[DATA FOR ANALYSIS]

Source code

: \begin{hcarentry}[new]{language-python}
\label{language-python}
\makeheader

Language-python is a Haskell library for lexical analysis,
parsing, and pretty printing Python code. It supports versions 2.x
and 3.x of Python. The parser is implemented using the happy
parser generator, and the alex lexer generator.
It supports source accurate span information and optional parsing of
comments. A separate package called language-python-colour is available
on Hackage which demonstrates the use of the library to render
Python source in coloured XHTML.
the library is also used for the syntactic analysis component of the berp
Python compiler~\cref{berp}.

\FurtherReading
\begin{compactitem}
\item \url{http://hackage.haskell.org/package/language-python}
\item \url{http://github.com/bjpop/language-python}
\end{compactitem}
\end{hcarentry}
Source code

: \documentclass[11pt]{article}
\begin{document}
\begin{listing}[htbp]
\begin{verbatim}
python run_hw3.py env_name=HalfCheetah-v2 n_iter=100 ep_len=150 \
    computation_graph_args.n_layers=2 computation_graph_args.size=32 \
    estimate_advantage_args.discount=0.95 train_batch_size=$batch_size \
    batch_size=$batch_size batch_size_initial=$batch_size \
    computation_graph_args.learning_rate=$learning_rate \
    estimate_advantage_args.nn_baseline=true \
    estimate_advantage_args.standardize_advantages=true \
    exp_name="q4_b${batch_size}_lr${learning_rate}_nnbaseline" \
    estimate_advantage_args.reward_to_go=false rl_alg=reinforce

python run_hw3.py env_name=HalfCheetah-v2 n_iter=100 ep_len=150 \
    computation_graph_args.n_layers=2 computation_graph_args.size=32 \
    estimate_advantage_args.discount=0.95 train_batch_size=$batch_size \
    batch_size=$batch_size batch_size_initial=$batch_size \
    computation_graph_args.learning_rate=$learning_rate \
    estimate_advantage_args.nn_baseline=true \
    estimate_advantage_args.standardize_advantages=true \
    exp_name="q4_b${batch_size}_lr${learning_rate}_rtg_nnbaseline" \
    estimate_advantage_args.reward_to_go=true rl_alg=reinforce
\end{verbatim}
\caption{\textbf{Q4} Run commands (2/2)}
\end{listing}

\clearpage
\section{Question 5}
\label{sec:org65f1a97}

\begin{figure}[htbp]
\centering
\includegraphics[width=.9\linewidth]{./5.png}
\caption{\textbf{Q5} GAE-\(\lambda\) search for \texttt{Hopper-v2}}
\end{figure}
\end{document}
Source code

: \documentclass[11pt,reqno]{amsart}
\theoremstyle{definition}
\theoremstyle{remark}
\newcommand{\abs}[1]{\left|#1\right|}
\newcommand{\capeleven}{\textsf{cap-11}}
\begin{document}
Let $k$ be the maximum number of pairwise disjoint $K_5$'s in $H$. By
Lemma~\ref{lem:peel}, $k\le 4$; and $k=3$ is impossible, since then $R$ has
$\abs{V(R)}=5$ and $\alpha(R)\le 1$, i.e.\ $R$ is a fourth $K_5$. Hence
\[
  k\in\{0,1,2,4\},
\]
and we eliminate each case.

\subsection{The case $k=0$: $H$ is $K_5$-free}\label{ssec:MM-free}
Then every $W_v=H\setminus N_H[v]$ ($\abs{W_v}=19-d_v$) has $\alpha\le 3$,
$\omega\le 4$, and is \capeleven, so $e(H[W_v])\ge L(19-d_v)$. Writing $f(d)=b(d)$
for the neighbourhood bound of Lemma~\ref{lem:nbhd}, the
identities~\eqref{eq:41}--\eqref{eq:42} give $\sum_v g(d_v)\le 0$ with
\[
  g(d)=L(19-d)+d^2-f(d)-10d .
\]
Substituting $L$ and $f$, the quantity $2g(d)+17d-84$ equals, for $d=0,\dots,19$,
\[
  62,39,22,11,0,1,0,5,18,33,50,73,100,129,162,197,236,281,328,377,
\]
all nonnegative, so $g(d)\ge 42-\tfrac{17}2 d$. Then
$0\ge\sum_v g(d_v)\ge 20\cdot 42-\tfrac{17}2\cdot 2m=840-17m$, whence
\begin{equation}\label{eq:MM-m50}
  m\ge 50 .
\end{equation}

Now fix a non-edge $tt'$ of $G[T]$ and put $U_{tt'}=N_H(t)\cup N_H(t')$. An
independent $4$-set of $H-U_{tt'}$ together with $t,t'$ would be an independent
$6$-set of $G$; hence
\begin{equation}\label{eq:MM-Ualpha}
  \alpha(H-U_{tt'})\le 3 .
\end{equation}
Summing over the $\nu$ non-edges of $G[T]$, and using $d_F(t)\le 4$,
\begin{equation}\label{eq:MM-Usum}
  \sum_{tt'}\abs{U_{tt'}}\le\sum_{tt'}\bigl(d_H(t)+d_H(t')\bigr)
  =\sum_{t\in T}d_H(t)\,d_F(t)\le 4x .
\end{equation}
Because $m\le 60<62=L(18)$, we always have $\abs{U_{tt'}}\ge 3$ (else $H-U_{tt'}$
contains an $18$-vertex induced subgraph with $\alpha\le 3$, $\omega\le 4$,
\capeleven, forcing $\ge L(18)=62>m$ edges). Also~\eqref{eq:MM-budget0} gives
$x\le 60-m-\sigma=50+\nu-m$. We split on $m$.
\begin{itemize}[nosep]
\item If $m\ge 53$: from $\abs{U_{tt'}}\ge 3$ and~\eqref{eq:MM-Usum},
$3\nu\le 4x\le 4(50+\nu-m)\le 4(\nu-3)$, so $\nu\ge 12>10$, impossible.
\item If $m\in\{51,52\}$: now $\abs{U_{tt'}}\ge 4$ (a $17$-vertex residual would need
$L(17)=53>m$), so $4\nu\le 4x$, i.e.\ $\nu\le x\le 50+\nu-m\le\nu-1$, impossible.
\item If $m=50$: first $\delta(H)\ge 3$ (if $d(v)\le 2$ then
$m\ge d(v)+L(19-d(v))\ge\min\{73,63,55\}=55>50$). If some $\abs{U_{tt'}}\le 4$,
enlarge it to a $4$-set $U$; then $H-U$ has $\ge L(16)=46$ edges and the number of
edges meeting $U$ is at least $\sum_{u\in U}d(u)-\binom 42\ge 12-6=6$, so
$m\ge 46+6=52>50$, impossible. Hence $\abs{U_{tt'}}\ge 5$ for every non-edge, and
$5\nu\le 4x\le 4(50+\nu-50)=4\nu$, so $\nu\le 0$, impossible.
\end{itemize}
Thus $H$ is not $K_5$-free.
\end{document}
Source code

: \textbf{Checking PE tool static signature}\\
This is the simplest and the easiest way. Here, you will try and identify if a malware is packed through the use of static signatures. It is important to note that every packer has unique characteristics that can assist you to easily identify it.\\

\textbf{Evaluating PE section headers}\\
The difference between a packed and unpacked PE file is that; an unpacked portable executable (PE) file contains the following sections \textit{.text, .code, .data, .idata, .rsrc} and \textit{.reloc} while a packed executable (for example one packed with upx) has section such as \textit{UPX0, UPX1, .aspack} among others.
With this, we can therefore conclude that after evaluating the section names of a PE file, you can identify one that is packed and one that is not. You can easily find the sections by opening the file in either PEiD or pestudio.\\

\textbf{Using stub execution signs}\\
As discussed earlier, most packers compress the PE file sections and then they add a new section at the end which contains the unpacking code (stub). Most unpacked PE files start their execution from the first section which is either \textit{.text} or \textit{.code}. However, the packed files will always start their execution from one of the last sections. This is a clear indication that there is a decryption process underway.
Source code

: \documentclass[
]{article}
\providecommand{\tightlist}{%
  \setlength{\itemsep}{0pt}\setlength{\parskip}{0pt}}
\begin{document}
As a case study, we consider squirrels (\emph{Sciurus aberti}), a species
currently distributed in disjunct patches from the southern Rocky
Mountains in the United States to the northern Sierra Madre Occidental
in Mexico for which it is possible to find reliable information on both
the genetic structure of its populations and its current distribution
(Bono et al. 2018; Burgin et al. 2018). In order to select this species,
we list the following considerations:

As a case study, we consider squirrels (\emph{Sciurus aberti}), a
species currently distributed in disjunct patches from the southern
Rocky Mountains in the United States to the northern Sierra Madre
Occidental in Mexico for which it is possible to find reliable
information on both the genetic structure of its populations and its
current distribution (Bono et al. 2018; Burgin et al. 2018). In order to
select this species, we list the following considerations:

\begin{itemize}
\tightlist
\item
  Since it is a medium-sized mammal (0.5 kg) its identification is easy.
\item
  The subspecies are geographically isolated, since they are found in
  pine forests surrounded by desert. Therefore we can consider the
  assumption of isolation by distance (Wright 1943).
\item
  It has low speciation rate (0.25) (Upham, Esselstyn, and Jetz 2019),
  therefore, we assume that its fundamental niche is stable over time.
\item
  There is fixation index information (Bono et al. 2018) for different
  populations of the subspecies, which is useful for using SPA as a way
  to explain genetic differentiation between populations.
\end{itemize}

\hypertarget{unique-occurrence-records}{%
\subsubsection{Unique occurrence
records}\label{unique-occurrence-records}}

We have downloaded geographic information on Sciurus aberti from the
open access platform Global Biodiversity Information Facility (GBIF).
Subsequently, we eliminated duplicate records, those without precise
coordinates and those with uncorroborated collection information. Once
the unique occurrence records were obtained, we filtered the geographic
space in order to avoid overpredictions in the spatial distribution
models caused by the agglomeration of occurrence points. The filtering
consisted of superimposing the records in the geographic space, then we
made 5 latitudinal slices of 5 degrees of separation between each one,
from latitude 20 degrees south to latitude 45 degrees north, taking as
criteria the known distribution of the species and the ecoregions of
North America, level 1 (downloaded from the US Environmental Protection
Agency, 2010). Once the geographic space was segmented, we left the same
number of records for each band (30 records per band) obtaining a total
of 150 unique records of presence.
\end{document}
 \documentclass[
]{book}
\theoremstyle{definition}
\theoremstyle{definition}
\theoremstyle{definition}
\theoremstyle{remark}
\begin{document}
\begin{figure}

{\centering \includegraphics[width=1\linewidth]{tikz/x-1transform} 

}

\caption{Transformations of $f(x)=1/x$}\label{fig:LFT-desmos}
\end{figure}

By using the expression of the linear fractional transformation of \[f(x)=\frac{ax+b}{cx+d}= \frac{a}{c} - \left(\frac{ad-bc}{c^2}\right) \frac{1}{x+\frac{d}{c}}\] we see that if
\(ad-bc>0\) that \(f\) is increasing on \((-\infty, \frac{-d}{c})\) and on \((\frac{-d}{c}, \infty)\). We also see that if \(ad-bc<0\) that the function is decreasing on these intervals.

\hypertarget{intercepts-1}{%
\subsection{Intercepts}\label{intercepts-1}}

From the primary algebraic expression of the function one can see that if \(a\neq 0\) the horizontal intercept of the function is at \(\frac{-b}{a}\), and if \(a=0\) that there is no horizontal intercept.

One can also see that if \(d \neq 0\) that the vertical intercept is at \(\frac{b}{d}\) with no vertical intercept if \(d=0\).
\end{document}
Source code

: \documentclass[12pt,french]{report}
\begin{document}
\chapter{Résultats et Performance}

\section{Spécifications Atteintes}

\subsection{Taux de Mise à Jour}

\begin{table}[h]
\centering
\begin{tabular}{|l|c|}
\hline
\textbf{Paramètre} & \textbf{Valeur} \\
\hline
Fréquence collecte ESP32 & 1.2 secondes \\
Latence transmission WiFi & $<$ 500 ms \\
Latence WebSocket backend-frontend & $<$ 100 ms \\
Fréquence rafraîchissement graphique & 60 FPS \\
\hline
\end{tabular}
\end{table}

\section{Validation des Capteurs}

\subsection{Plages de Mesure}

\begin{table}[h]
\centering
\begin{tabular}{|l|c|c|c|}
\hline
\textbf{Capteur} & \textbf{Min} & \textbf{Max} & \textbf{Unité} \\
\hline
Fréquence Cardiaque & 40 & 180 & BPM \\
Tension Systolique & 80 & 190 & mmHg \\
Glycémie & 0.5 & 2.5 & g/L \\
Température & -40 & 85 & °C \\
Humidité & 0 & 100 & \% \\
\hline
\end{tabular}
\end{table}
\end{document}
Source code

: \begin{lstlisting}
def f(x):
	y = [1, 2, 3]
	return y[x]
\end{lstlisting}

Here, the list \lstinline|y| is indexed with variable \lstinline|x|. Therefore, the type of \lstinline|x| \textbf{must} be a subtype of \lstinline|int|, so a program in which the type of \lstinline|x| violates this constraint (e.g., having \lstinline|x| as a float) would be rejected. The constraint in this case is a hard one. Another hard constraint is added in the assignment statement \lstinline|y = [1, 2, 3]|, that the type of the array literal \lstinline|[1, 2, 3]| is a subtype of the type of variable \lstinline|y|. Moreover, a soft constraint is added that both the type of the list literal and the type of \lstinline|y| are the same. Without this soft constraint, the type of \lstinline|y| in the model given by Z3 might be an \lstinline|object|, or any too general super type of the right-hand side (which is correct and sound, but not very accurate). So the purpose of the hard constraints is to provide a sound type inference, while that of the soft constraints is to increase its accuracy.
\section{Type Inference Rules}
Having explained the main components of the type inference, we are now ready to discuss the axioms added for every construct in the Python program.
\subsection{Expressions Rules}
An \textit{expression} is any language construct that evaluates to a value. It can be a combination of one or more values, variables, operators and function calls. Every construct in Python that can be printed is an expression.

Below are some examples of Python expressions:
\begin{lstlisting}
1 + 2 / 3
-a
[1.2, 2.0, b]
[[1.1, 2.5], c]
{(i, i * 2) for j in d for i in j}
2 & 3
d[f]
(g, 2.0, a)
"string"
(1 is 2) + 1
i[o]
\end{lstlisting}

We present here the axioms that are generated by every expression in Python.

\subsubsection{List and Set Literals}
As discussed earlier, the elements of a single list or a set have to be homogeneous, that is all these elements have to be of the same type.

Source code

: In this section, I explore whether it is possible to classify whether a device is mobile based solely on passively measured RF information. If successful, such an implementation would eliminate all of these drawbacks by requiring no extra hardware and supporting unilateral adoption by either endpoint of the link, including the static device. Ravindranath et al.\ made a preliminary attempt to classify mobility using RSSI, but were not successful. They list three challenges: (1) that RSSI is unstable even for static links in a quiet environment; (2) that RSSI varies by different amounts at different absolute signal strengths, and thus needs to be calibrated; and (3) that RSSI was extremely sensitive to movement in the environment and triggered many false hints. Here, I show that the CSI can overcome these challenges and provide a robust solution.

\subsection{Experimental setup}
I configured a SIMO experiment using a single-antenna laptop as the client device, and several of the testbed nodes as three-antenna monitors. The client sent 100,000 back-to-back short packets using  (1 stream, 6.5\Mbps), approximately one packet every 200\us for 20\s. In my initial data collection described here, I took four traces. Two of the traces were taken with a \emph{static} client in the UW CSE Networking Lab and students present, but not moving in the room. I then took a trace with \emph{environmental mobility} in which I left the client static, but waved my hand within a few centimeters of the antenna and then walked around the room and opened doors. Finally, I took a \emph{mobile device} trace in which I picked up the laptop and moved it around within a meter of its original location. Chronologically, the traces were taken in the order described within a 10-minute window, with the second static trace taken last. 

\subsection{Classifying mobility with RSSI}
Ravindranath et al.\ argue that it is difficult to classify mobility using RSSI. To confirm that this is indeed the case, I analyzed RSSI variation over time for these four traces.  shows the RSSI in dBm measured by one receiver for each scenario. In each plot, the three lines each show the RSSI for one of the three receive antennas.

[/DATA FOR ANALYSIS]

▸ WORK REQUEST: The lines to return are those in the records above that hold the word "compactitem".

▸ SOLUTION FOR THIS PROBLEM:
\begin{compactitem}
\end{compactitem}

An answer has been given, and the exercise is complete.